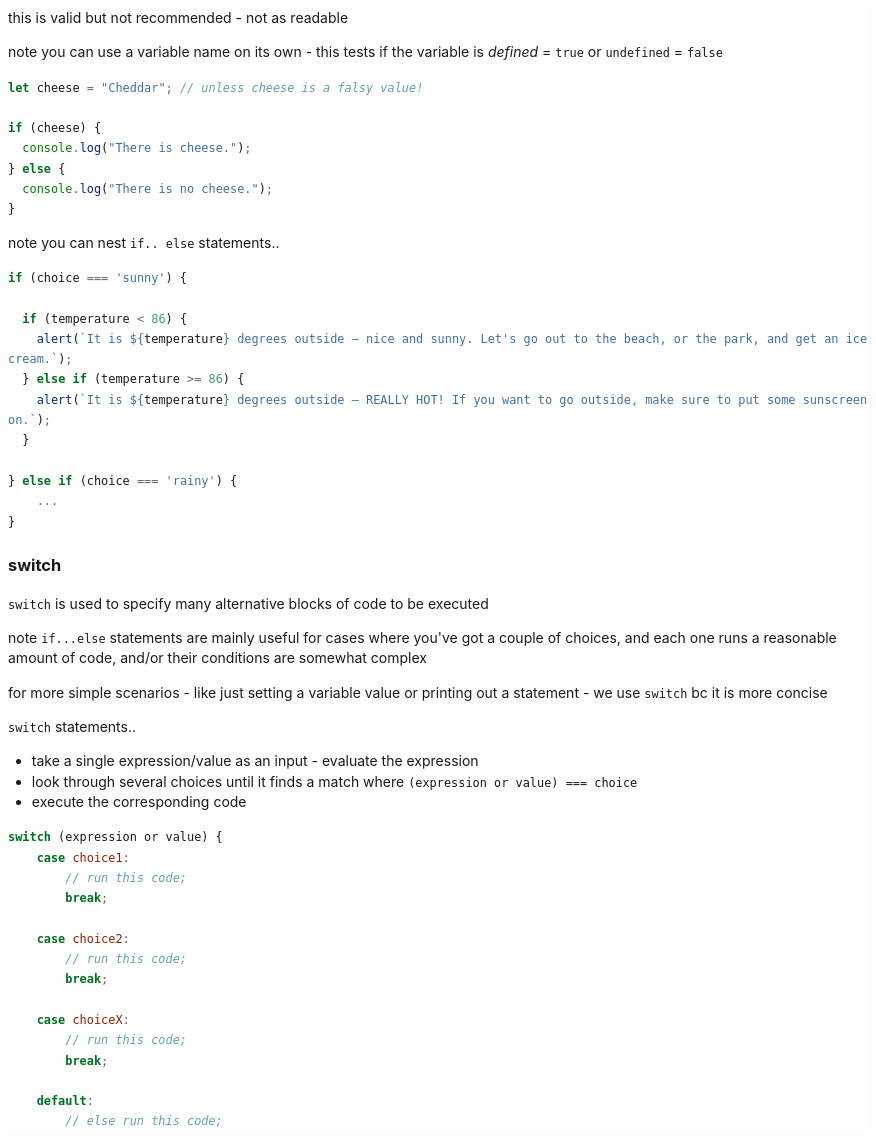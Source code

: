this is valid but not recommended - not as readable



note you can use a variable name on its own - this tests if the variable is *defined* = `true` or `undefined` = `false`

```javascript
let cheese = "Cheddar"; // unless cheese is a falsy value!

if (cheese) {
  console.log("There is cheese.");
} else {
  console.log("There is no cheese.");
}
```



note you can nest `if.. else` statements..

```javascript
if (choice === 'sunny') {
    
  if (temperature < 86) {
    alert(`It is ${temperature} degrees outside — nice and sunny. Let's go out to the beach, or the park, and get an ice cream.`);
  } else if (temperature >= 86) {
    alert(`It is ${temperature} degrees outside — REALLY HOT! If you want to go outside, make sure to put some sunscreen on.`);
  }
    
} else if (choice === 'rainy') {
    ...
}
```



### switch

`switch` is used to specify many alternative blocks of code to be executed

note `if...else` statements are mainly useful for cases where you've got a couple of choices, and each one runs a reasonable amount of code, and/or their conditions are somewhat complex

for more simple scenarios - like just setting a variable value or printing out a statement - we use `switch` bc it is more concise

`switch` statements..

- take a single expression/value as an input - evaluate the expression
- look through several choices until it finds a match where `(expression or value) === choice`
- execute the corresponding code

```javascript
switch (expression or value) {
    case choice1:
        // run this code;
        break;
        
    case choice2:
        // run this code;
        break;
        
    case choiceX:
        // run this code;
        break;
        
    default:
        // else run this code;
```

########

Your instructions: Each line from the beginning of the entries up to and including the one containing "- look through" must be restated exactly. Pictures are to be left out.

Problem solution:
Source code

:this is valid but not recommended - not as readable



note you can use a variable name on its own - this tests if the variable is *defined* = `true` or `undefined` = `false`

```javascript
let cheese = "Cheddar"; // unless cheese is a falsy value!

if (cheese) {
  console.log("There is cheese.");
} else {
  console.log("There is no cheese.");
}
```



note you can nest `if.. else` statements..

```javascript
if (choice === 'sunny') {
    
  if (temperature < 86) {
    alert(`It is ${temperature} degrees outside — nice and sunny. Let's go out to the beach, or the park, and get an ice cream.`);
  } else if (temperature >= 86) {
    alert(`It is ${temperature} degrees outside — REALLY HOT! If you want to go outside, make sure to put some sunscreen on.`);
  }
    
} else if (choice === 'rainy') {
    ...
}
```



### switch

`switch` is used to specify many alternative blocks of code to be executed

note `if...else` statements are mainly useful for cases where you've got a couple of choices, and each one runs a reasonable amount of code, and/or their conditions are somewhat complex

for more simple scenarios - like just setting a variable value or printing out a statement - we use `switch` bc it is more concise

`switch` statements..

- take a single expression/value as an input - evaluate the expression
- look through several choices until it finds a match where `(expression or value) === choice`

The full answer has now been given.